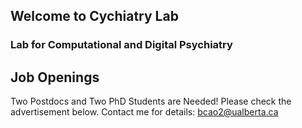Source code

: ## Welcome to Cychiatry Lab
### Lab for Computational and Digital Psychiatry

## Job Openings
Two Postdocs and Two PhD Students are Needed!
Please check the advertisement below.
Contact me for details: bcao2@ualberta.ca

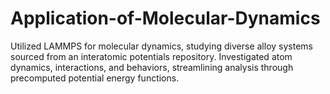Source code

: # Application-of-Molecular-Dynamics
Utilized LAMMPS for molecular dynamics, studying diverse alloy systems sourced from an interatomic potentials repository. Investigated atom dynamics, interactions, and behaviors, streamlining analysis through precomputed potential energy functions.
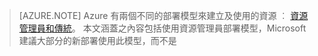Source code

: > [AZURE.NOTE] Azure 有兩個不同的部署模型來建立及使用的資源 ︰  [資源管理員和傳統](../resource-manager-deployment-model.md)。  本文涵蓋之內容包括使用資源管理員部署模型，Microsoft 建議大部分的新部署使用此模型，而不是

TRY IT: Transcribe all records verbatim, no pictures.

RESPONSE AREA:
Source code

: ## Welcome to Cychiatry Lab
### Lab for Computational and Digital Psychiatry

## Job Openings
Two Postdocs and Two PhD Students are Needed!
Please check the advertisement below.
Contact me for details: bcao2@ualberta.ca

Source code

: # Application-of-Molecular-Dynamics
Utilized LAMMPS for molecular dynamics, studying diverse alloy systems sourced from an interatomic potentials repository. Investigated atom dynamics, interactions, and behaviors, streamlining analysis through precomputed potential energy functions.
Source code

: > [AZURE.NOTE] Azure 有兩個不同的部署模型來建立及使用的資源 ︰  [資源管理員和傳統](../resource-manager-deployment-model.md)。  本文涵蓋之內容包括使用資源管理員部署模型，Microsoft 建議大部分的新部署使用此模型，而不是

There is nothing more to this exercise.